Quantitative plaque analysis
Standardized plaque quantification was performed by an independent and blinded core laboratory (Cedars-Sinai Medical Center, Los Angeles, CA, USA) using semiautomated software (Autoplaque version 2.5, Cedars-Sinai Medical Center).18–21 The proximal and distal limits of individual coronary lesions were defined by expert readers (K.K., D.H., and A.L.). Contouring of the vessel wall and lumen was automatic, with manual adjustment as required. Adaptive scan-specific attenuation thresholds for NCP and calcified plaque were automatically generated, as previously described.5 Plaque volume (mm3) was summed on a per-vessel level for the following plaque components: total plaque, calcified plaque, NCP, and LAP (defined by attenuation < 30 HU).

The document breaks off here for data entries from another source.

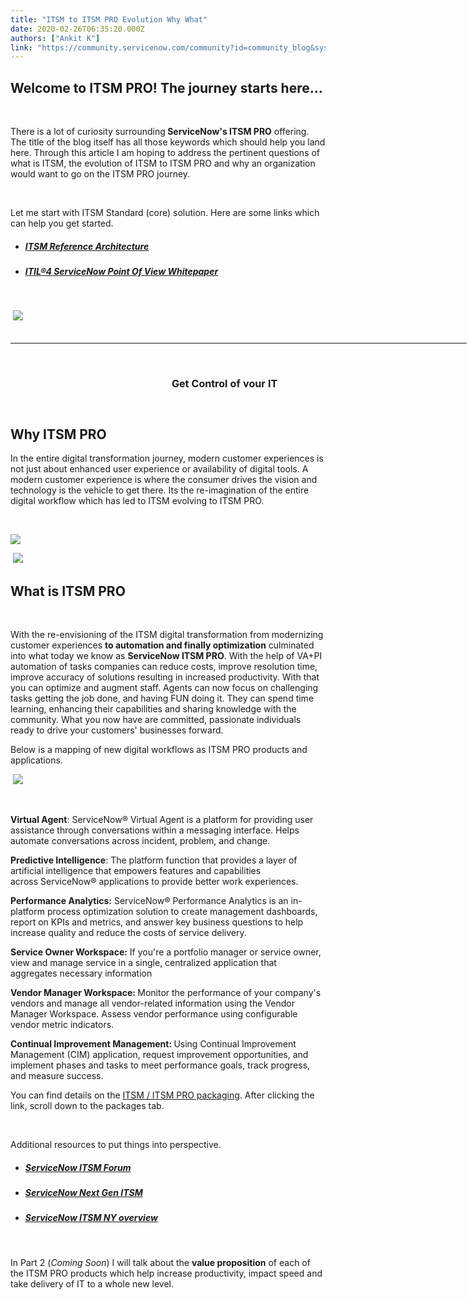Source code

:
 ```yaml
---
title: "ITSM to ITSM PRO Evolution Why What"
date: 2020-02-26T06:35:20.000Z
authors: ["Ankit K"]
link: "https://community.servicenow.com/community?id=community_blog&sys_id=33e24880db5bc850d58ea345ca96190d"
---
```

<h2><strong>Welcome to ITSM PRO! The journey starts here...</strong></h2>
<p> </p>
<p>There is a lot of curiosity surrounding<strong> ServiceNow&#39;s ITSM PRO</strong> offering. The title of the blog itself has all those keywords which should help you land here. Through this article I am hoping to address the pertinent questions of what is ITSM, the evolution of ITSM to ITSM PRO and why an organization would want to go on the ITSM PRO journey.</p>
<p> </p>
<p>Let me start with ITSM Standard (core) solution. Here are some links which can help you get started.</p>
<ul class="ng-scope"><li>
<h5><a href="https://community.servicenow.com/community?id&#61;community_article&amp;sys_id&#61;67892da1db7d1f002d1efb651f9619d7" target="_blank" rel="noopener noreferrer nofollow">ITSM Reference Architecture</a></h5>
</li><li>
<h5><a href="https://community.servicenow.com/community?id&#61;community_article&amp;sys_id&#61;a2025ef0db8d84d413b5fb2439961960" target="_blank" rel="noopener noreferrer nofollow">ITIL®4 ServiceNow Point Of View Whitepaper</a></h5>
</li></ul>
<p> </p>
<p style="text-align: right;"><img style="max-width: 100%; max-height: 480px;" src="https://community.servicenow.com/9fd8b342db9bc050d58ea345ca96194b.iix" />                                                                                                                                           </p>
<table style="height: 71px; width: 730px;"><tbody><tr><td style="width: 242.434px;">                   <img style="max-width: 100%; max-height: 480px;" src="https://community.servicenow.com/a889f306db9bc050d58ea345ca9619ce.iix" /></td><td style="width: 475.566px;">
<p style="text-align: left;"><strong>                                                                                                  </strong></p>
<p><strong>Get Control of your IT</strong></p>
<p style="text-align: justify;">Most companies are in different stages of IT maturity. The first step in an IT transformation is to Get Control of Your Service Management Process. This includes setting up <em><span style="text-decoration: underline;">Incident Management</span>, <span style="text-decoration: underline;">Change Management</span>, <span style="text-decoration: underline;">Problem management</span></em> practices as well as defining and setting up <span style="text-decoration: underline;">Service Level Management</span> practices within ServiceNow.</p>
</td></tr><tr><td style="width: 242.434px;">                <img style="max-width: 100%; max-height: 480px;" src="https://community.servicenow.com/f999bb06db9bc050d58ea345ca961904.iix" /></td><td style="width: 475.566px;">
<p> </p>
<p> </p>
<p> <strong>Build an IT Experience </strong></p>
<p style="text-align: justify;">Next important aspect is building a <strong>well-configured</strong> <span style="text-decoration: underline;"><em>CMDB</em></span> that can help you manage service health, understand service consumption patterns, and calculate the cost of services. Set up your <span style="text-decoration: underline;"><em>Service Catalo</em><em>g</em></span> to deliver a wide range of products and services through a modern and user‑friendly storefront. Finally deploy <em><span style="text-decoration: underline;">Asset Management</span> </em>to know what assets you have, where they are, who uses them, how they are configured, and what they cost.</p>
</td></tr><tr><td style="width: 242.434px;">
<p>     </p>
<p>                <img style="max-width: 100%; max-height: 480px;" src="https://community.servicenow.com/c8b9b346db9bc050d58ea345ca961953.iix" /></p>
</td><td style="width: 475.566px;">
<p> </p>
<p> </p>
<p><strong>Modernize Customer Experiences</strong></p>
<p style="text-align: justify;">Deploy <em><span style="text-decoration: underline;">Agent Workspace</span></em> and <span style="text-decoration: underline;">Agent Mobile App</span> for ITSM empowering agents to get their work done faster and improve the fulfiller experience. Boost customer satisfaction by providing transparent and efficient face-to-face support experience with <span style="text-decoration: underline;"><em>Walk-up</em></span>. Improve productivity by resolving or deflecting cases, and incorporating new knowledge with <span style="text-decoration: underline;"><em>Knowledge Management</em></span>.</p>
</td></tr></tbody></table>
<p> </p>
<h2><strong>Why ITSM PRO</strong></h2>
<p>In the entire digital transformation journey, modern customer experiences is not just about enhanced user experience or availability of digital tools. A modern customer experience is where the consumer drives the vision and technology is the vehicle to get there. Its the re-imagination of the entire digital workflow which has led to ITSM evolving to ITSM PRO.</p>
<p> </p>
<p style="text-align: justify;"><img style="max-width: 100%; max-height: 480px;" src="https://community.servicenow.com/ae293b82db9bc050d58ea345ca9619fc.iix" /></p>
<p> <img style="max-width: 100%; max-height: 480px;" src="https://community.servicenow.com/d44933c2db9bc050d58ea345ca961957.iix" /> </p>
<h2><strong>What is ITSM PRO</strong></h2>
<p> </p>
<p style="text-align: left;">With the re-envisioning of the ITSM digital transformation from modernizing customer experiences <strong>to automation and finally optimization</strong> culminated into what today we know as <strong>ServiceNow ITSM PRO</strong>. With the help of VA&#43;PI automation of tasks companies can reduce costs, improve resolution time, improve accuracy of solutions resulting in increased productivity. With that you can optimize and augment staff. Agents can now focus on challenging tasks getting the job done, and having FUN doing it. They can spend time learning, enhancing their capabilities and sharing knowledge with the community. What you now have are committed, passionate individuals ready to drive your customers&#39; businesses forward.</p>
<p style="text-align: left;">Below is a mapping of new digital workflows as ITSM PRO products and applications. </p>
<p> <img style="max-width: 100%; max-height: 480px;" src="https://community.servicenow.com/6d3af30adb9bc050d58ea345ca961969.iix" /></p>
<p> </p>
<p><strong>Virtual Agent</strong>: <span class="ph">ServiceNow®</span> <span class="ph">Virtual Agent</span> is a platform for providing user assistance through conversations within a messaging interface. Helps automate conversations across incident, problem, and change.</p>
<p><strong>Predictive Intelligence</strong>: The platform function that provides a layer of artificial intelligence that empowers features and capabilities across <span class="ph">ServiceNow®</span> applications to provide better work experiences.</p>
<p><span class="ph"><strong>Performance Analytics:</strong> ServiceNow®</span> <span class="ph">Performance Analytics is an in-platform process optimization solution to create management dashboards, report on KPIs and metrics, and answer key business questions to help increase quality and reduce the costs of service delivery.</span></p>
<p><strong><span class="ph">Service Owner Workspace:</span></strong><span class="ph"> If you&#39;re a portfolio manager or service owner, v</span><span class="ph">iew and manage service in a single, centralized application that aggregates necessary information</span></p>
<p><strong><span class="ph">Vendor Manager Workspace: </span></strong><span class="ph">Monitor the performance of your company&#39;s vendors and manage all vendor-related information using the </span><span class="ph">Vendor Manager Workspace. Assess vendor performance using configurable vendor metric indicators.</span></p>
<p><strong><span class="ph">Continual Improvement Management: </span></strong><span class="ph">Using </span><span class="ph">Continual Improvement Management (CIM) application, request improvement opportunities, and implement phases and tasks to meet performance goals, track progress, and measure success.</span> </p>
<p>You can find details on the <a href="https://www.servicenow.com/products/itsm.html" target="_blank" rel="noopener noreferrer nofollow">ITSM / ITSM PRO packaging</a>. After clicking the link, scroll down to the packages tab.</p>
<p> </p>
<p>Additional resources to put things into perspective.</p>
<ul><li>
<h5><a href="https://community.servicenow.com/community?id&#61;community_forum&amp;sys_id&#61;a1291a2ddbd897c068c1fb651f961992" target="_blank" rel="noopener noreferrer nofollow">ServiceNow ITSM Forum</a></h5>
</li><li>
<h5><a href="https://community.servicenow.com/community?id&#61;community_video&amp;sys_id&#61;f224b01fdb668894feb1a851ca961976" target="_blank" rel="noopener noreferrer nofollow">ServiceNow Next Gen ITSM</a></h5>
</li><li>
<h5><a href="https://community.servicenow.com/community?id&#61;community_article&amp;sys_id&#61;77775164db5880d04819fb243996195d" target="_blank" rel="noopener noreferrer nofollow">ServiceNow ITSM NY overview</a></h5>
</li></ul>
<p> </p>
<p>In Part 2 (<em>Coming Soon</em>) I will talk about the <strong>value proposition</strong> of each of the ITSM PRO products which help increase productivity, impact speed and take delivery of IT to a whole new level.</p>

The respective plaque burdens (%) were calculated as: plaque volume × 100% / vessel volume.20
PCAT analysis
PCAT analysis was performed in all three major epicardial coronary arteries: LAD, LCX, and RCA, using semiautomated software (Autoplaque v2.5, Cedars-Sinai Medical Center). For the LAD and LCX, we analyzed a proximal 40 mm segment beginning at each coronary artery ostium. For the RCA, we analyzed a 40-mm segment beginning at 10 mm from the RCA ostium. PCAT was automatically sampled in 3D layers, moving radially outward from the vessel wall in 1 mm increments. Adipose tissue was defined as all voxels with attenuation between − 190 HU and − 30 HU.5,16 Total volume and mean PCAT attenuation in HU were measured at a outer radial distance of 3 mm from the vessel wall (similar to mean luminal diameter of the analyzed segments).22–24 Vessels with suboptimal image quality for PCAT assessment were excluded from PCAT analysis.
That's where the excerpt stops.